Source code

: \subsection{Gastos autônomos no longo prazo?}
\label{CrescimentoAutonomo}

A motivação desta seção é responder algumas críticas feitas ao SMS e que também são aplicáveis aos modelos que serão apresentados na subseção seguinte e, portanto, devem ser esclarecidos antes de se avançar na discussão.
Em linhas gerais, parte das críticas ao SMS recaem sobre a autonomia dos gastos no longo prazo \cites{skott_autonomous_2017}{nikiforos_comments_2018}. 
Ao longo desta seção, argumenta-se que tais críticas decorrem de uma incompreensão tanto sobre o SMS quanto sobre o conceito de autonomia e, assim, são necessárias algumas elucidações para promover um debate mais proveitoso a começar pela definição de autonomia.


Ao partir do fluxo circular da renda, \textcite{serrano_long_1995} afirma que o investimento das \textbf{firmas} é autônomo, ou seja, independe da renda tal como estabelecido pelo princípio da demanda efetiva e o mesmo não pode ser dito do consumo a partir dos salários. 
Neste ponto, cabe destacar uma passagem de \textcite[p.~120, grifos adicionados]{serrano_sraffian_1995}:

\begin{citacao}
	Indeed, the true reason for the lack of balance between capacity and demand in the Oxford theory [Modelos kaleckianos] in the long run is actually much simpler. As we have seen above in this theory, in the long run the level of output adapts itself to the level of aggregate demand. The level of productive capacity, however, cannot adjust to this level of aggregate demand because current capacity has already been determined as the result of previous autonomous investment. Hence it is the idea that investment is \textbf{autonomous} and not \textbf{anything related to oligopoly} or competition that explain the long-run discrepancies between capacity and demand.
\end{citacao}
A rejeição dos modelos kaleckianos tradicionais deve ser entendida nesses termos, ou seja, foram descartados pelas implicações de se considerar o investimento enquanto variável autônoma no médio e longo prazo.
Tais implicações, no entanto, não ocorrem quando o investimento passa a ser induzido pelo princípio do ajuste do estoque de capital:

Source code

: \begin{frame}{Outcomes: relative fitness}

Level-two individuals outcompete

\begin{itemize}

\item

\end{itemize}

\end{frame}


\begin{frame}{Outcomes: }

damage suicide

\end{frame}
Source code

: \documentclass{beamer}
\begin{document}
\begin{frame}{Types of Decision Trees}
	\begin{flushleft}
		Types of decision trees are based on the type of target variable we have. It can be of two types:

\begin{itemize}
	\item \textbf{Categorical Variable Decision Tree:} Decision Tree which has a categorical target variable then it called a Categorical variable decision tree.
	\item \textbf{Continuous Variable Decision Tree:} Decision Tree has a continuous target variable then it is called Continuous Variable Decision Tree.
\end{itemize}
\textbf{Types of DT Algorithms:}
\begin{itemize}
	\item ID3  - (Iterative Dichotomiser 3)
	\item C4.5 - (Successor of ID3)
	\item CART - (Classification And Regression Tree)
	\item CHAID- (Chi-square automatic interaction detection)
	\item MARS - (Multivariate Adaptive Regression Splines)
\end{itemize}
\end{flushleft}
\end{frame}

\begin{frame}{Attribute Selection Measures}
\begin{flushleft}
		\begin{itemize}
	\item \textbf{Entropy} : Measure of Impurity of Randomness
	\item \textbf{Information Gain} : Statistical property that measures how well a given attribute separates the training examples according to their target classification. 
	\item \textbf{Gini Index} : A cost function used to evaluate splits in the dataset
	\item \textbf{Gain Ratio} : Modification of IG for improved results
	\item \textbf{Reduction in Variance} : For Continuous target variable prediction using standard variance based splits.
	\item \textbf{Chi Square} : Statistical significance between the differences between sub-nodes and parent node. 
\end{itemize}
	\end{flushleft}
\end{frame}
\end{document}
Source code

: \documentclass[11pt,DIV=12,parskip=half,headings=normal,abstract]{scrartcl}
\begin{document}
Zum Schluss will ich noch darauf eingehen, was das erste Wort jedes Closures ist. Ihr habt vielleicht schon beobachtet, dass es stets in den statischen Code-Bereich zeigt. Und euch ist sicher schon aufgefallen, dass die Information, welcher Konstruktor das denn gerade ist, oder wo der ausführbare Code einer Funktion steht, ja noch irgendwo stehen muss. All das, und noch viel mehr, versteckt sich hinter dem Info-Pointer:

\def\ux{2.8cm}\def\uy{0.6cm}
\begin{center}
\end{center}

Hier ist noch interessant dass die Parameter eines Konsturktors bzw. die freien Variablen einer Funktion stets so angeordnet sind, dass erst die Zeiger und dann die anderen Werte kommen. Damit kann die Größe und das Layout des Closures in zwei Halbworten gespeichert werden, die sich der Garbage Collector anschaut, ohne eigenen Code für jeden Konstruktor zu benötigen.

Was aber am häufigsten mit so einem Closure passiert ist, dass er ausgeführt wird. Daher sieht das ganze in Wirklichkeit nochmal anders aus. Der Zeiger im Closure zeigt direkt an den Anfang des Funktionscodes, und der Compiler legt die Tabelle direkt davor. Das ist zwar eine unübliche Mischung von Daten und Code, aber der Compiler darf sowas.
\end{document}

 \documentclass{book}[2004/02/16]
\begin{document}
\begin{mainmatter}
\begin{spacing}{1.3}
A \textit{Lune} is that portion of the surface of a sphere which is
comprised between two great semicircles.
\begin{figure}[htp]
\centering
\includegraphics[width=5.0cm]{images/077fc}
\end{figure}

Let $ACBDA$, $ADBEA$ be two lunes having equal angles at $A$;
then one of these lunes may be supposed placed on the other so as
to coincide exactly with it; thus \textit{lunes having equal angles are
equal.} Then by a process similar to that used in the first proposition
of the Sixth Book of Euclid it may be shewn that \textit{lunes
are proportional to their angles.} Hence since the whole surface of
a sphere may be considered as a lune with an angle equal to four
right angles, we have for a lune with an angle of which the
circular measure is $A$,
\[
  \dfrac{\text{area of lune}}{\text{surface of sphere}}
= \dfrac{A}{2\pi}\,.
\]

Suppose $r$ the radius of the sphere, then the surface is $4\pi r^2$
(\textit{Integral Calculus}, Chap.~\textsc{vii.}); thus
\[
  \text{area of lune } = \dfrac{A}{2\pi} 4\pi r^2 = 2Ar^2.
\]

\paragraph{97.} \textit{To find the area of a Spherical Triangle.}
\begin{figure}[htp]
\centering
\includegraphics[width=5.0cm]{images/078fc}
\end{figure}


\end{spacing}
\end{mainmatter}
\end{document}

★ ★ ★ ★ ★ ★ ★

• WORK REQUIRED:
Looking at the records above, work out how many lines contain "Regression". Give the number only.

• OUTPUT BELOW:
2